MATERIALS PROVIDED >>
++++++++++++++++++++

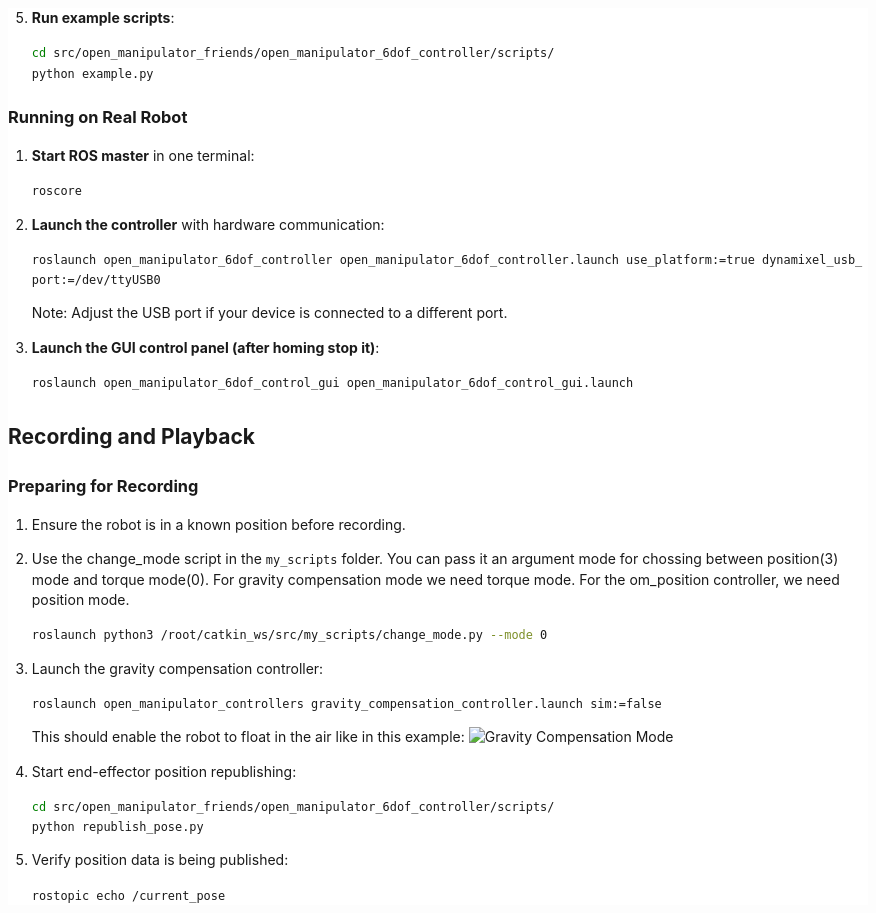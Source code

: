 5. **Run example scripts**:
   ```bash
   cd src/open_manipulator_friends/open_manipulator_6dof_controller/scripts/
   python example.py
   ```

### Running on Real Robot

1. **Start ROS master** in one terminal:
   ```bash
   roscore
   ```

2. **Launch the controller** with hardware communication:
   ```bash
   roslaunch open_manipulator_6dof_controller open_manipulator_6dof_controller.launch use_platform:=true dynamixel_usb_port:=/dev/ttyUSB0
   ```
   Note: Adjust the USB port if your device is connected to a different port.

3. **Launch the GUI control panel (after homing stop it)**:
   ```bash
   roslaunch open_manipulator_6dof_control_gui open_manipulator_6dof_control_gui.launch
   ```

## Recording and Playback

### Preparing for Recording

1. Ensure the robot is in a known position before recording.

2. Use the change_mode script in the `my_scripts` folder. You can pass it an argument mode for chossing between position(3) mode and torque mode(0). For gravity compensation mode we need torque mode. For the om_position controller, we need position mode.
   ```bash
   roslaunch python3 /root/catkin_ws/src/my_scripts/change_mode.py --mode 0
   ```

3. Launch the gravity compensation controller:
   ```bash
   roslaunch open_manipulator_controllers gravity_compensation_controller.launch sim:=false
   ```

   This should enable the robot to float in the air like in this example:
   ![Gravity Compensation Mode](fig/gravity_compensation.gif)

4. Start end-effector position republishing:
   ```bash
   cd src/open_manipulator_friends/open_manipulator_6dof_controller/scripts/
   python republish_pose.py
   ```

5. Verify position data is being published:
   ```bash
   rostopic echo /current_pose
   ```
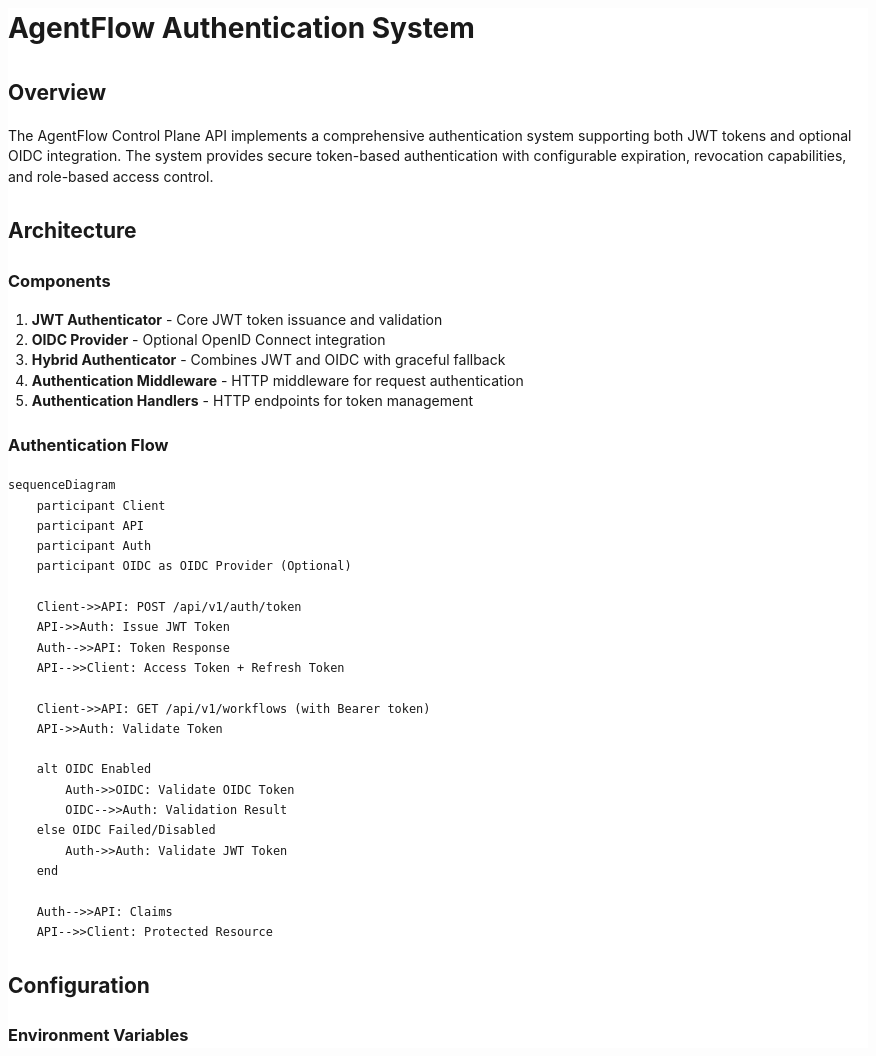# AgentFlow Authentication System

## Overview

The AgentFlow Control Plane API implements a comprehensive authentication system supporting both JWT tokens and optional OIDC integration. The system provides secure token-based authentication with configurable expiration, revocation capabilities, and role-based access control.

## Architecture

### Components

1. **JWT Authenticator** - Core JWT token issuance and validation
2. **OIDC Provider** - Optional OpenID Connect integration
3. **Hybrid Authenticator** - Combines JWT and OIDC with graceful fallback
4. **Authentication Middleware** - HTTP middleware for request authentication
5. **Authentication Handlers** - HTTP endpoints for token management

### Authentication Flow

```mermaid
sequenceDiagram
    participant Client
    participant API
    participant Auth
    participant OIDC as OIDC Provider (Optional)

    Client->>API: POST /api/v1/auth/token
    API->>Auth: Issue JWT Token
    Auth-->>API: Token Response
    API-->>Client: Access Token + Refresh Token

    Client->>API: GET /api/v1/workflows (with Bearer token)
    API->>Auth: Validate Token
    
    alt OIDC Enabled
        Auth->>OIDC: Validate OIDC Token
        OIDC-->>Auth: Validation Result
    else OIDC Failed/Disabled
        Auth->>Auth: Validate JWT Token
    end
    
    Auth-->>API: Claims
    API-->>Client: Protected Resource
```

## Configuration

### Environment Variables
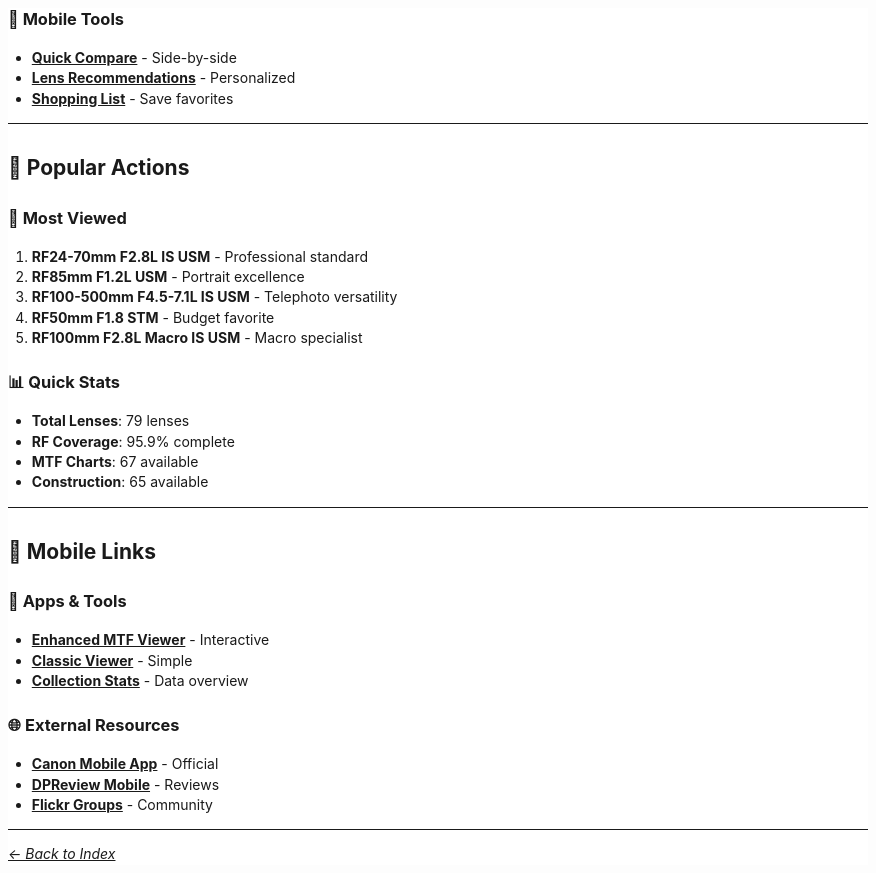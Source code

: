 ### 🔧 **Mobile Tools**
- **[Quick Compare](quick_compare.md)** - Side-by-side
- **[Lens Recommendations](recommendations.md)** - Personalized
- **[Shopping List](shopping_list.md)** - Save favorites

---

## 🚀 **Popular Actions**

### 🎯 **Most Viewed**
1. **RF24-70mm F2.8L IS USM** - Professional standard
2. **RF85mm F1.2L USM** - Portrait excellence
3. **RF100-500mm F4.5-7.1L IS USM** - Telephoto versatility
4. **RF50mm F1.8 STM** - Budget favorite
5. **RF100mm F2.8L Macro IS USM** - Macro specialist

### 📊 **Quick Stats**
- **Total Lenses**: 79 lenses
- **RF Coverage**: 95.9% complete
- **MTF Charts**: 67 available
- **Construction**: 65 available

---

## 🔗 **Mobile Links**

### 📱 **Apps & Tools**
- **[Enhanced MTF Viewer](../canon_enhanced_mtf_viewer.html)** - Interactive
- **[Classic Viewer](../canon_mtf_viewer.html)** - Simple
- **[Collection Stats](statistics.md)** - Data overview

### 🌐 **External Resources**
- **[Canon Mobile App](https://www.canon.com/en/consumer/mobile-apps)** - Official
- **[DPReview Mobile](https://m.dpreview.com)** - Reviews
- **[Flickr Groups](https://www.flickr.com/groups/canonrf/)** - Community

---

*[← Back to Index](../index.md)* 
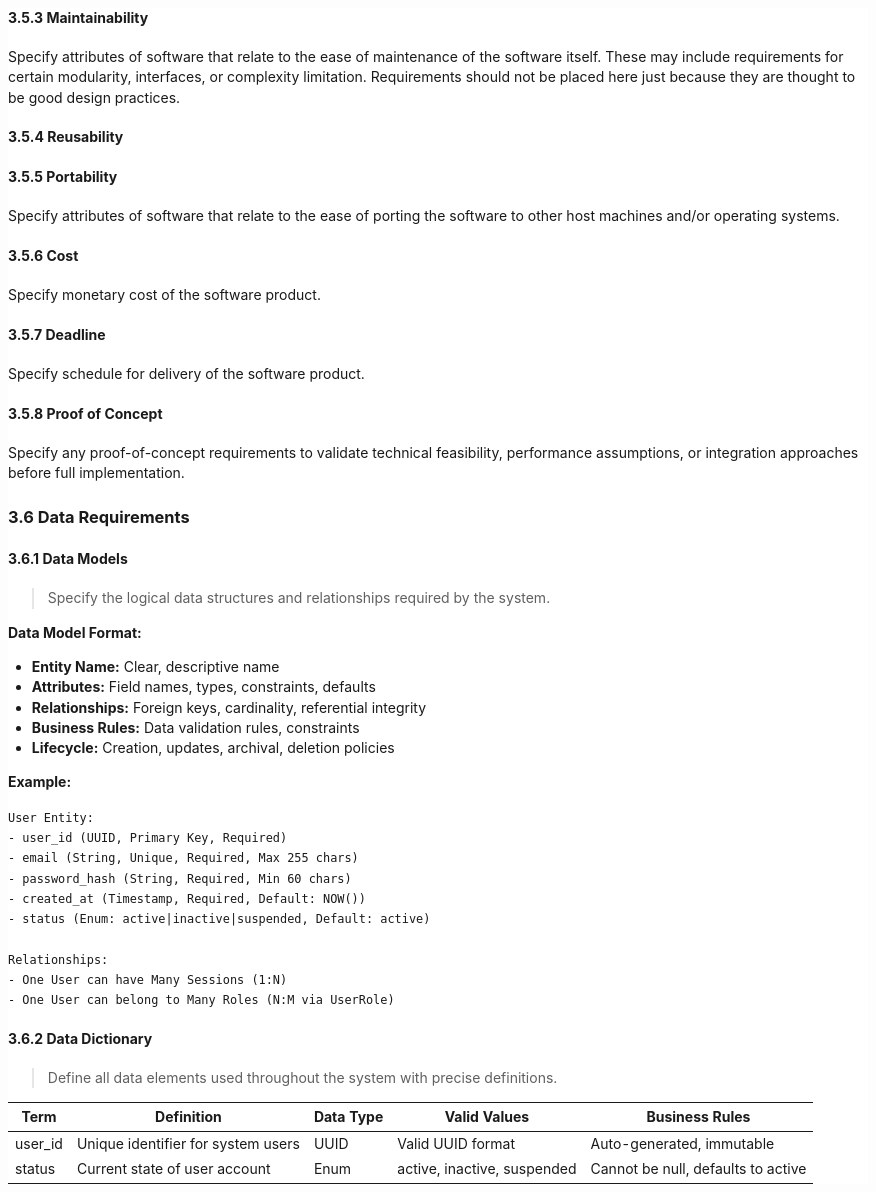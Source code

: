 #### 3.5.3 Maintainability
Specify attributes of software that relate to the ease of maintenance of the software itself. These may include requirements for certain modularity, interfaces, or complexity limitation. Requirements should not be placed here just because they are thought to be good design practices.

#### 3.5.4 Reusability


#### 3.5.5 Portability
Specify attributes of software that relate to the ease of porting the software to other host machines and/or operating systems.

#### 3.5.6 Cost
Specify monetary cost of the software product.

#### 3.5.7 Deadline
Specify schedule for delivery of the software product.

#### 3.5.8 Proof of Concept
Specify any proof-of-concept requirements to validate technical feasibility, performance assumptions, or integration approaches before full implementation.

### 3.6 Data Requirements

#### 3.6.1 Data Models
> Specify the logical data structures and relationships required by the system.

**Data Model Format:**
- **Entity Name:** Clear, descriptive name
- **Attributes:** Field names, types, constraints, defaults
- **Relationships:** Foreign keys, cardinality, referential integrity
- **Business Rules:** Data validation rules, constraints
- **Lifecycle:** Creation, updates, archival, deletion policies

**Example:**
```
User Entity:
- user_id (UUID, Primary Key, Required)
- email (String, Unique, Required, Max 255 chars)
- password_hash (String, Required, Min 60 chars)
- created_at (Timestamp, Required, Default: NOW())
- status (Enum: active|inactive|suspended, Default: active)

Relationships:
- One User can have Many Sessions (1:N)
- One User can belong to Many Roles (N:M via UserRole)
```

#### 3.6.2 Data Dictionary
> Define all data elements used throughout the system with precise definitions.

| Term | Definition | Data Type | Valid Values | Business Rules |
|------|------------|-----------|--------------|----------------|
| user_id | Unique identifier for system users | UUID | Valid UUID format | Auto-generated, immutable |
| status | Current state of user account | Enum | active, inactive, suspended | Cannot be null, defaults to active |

++++++++++++++++++++

TASK TO COMPLETE >>
Number of lines holding "Rules" in the data: give it, with nothing else.

TASK SOLUTION >>
2